In this episode, we’re exploring the idea of pausing before you speak or act, and how doing so can drastically improve your mental wellbeing.
You might be surprised at how doing something as simple as taking a brief moment to reflect can reduce conflict, help you communicate more clearly, and even strengthen your relationships.
Think of it as switching off the autopilot and stepping into the pilot’s seat — suddenly, you’re the one charting your course and deciding how best to navigate life’s surprises.
We’ll look at why this matters for your mind and emotions, and how developing a habit of intentional and thoughtful action can help you feel more in control of your own story.
So, if you’ve ever wished for that extra tiny little moment of calm before leaping into decisions, then stick around — this episode might just be what you need to find greater clarity, confidence, and peace in your day-to-day life.
Let’s start by getting ourselves on the same page with some definitions, and let’s talk about…

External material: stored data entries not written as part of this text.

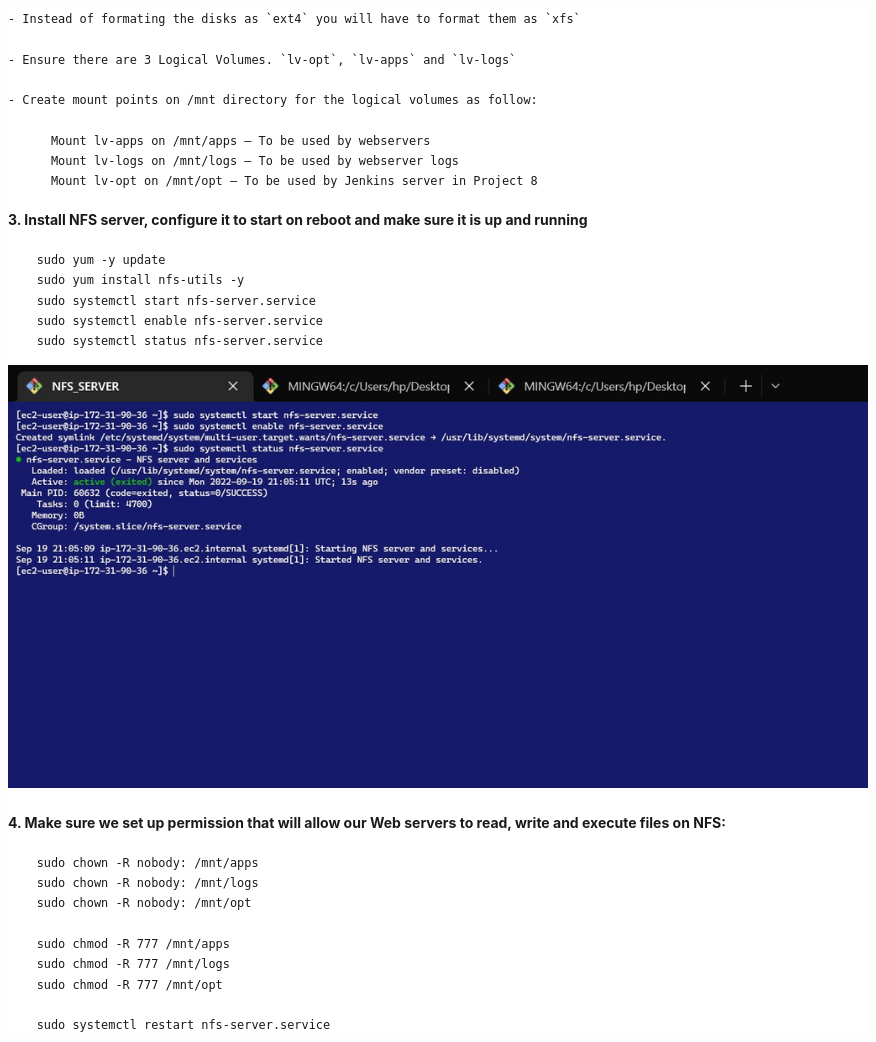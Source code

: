     - Instead of formating the disks as `ext4` you will have to format them as `xfs`

    - Ensure there are 3 Logical Volumes. `lv-opt`, `lv-apps` and `lv-logs`

    - Create mount points on /mnt directory for the logical volumes as follow:

          Mount lv-apps on /mnt/apps – To be used by webservers
          Mount lv-logs on /mnt/logs – To be used by webserver logs
          Mount lv-opt on /mnt/opt – To be used by Jenkins server in Project 8

#### 3. Install NFS server, configure it to start on reboot and make sure it is up and running

        sudo yum -y update
        sudo yum install nfs-utils -y
        sudo systemctl start nfs-server.service
        sudo systemctl enable nfs-server.service
        sudo systemctl status nfs-server.service

![nfs_server](./project7_images//nfs_server.JPG)

#### 4. Make sure we set up permission that will allow our Web servers to read, write and execute files on NFS:

        sudo chown -R nobody: /mnt/apps
        sudo chown -R nobody: /mnt/logs
        sudo chown -R nobody: /mnt/opt

        sudo chmod -R 777 /mnt/apps
        sudo chmod -R 777 /mnt/logs
        sudo chmod -R 777 /mnt/opt

        sudo systemctl restart nfs-server.service
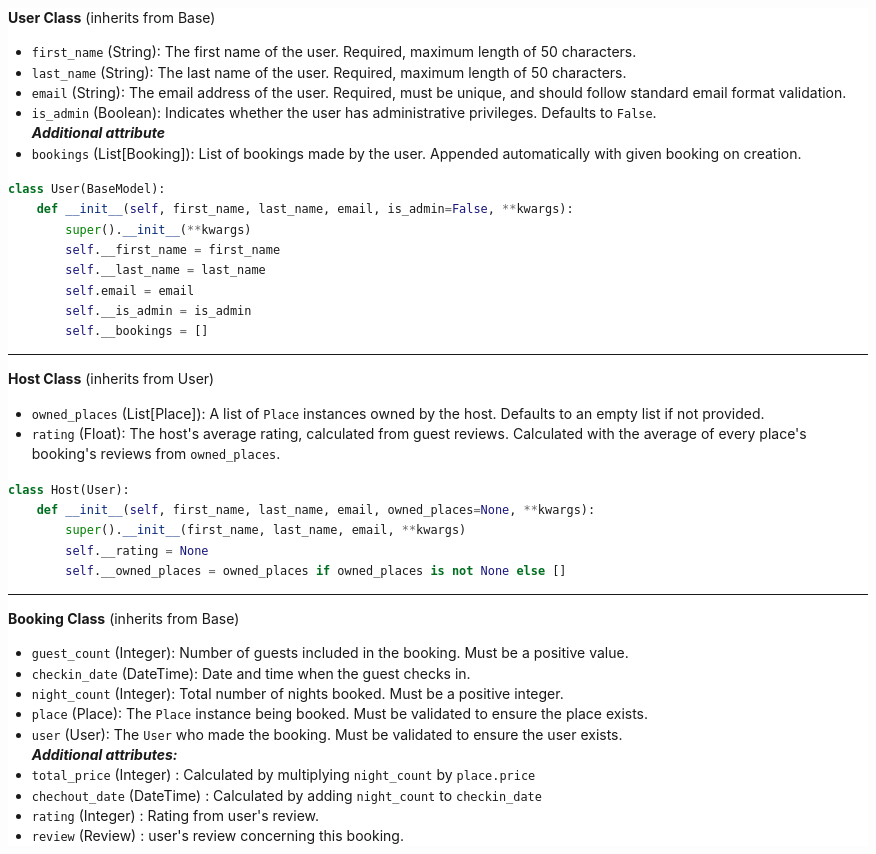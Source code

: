 
**User Class** (inherits from Base)

- `first_name` (String): The first name of the user. Required, maximum length of 50 characters.
- `last_name` (String): The last name of the user. Required, maximum length of 50 characters.
- `email` (String): The email address of the user. Required, must be unique, and should follow standard email format validation.
- `is_admin` (Boolean): Indicates whether the user has administrative privileges. Defaults to `False`.</br>
***Additional attribute***</br>
- `bookings` (List[Booking]): List of bookings made by the user. Appended automatically with given booking on creation.

```python
class User(BaseModel):
    def __init__(self, first_name, last_name, email, is_admin=False, **kwargs):
        super().__init__(**kwargs)
        self.__first_name = first_name
        self.__last_name = last_name
        self.email = email
        self.__is_admin = is_admin
        self.__bookings = []

```

---

**Host Class** (inherits from User)

- `owned_places` (List[Place]): A list of `Place` instances owned by the host. Defaults to an empty list if not provided.
- `rating` (Float): The host's average rating, calculated from guest reviews. Calculated with the average of every place's booking's reviews from `owned_places`.

```python
class Host(User):
    def __init__(self, first_name, last_name, email, owned_places=None, **kwargs):
        super().__init__(first_name, last_name, email, **kwargs)
        self.__rating = None
        self.__owned_places = owned_places if owned_places is not None else []
```

---

**Booking Class** (inherits from Base)

- `guest_count` (Integer): Number of guests included in the booking. Must be a positive value.
- `checkin_date` (DateTime): Date and time when the guest checks in.
- `night_count` (Integer): Total number of nights booked. Must be a positive integer.
- `place` (Place): The `Place` instance being booked. Must be validated to ensure the place exists.
- `user` (User): The `User` who made the booking. Must be validated to ensure the user exists.</br>
***Additional attributes:***</br>
- `total_price` (Integer) : Calculated by multiplying ``night_count`` by ``place.price``
- `chechout_date` (DateTime) : Calculated by adding `night_count` to `checkin_date`
- `rating` (Integer) : Rating from user's review.
- `review` (Review) : user's review concerning this booking.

What does ‘think before you act’ mean?
Alright. Thinking before you act is about giving yourself a moment to pause and consider what you’re about to say or do, instead of just rushing in headfirst. It means consciously weighing up the consequences — both positive and negative — before you commit to a course of action.
Imagine someone about to send off a heated text message to a friend. Rather than furiously typing away and then smashing ‘send’ in the heat of frustration, taking a moment instead to step back, breathe, and ask, “Is this helpful, or am I potentially making a bad situation worse?” can make all the difference.
That’s the essence of thinking before you act; it’s simple, but it’s incredibly powerful. And it’s an opportunity to be more intentional by thinking a bit more clearly before you do something you regret (instead of having to mop up the mess later)!
On a practical level, thinking before you act is all about building self-awareness and self-control. It’s the slight delay between feeling an impulse and acting upon it. For example, you might be standing in a queue at the supermarket, feeling your stress levels rise as the person in front of you fumbles with their wallet. At that moment, thinking before you act might mean reminding yourself that snapping at them could escalate things (and frankly it won’t make the line move any faster anyway), so instead of going off you choose to do some mindful breathing instead.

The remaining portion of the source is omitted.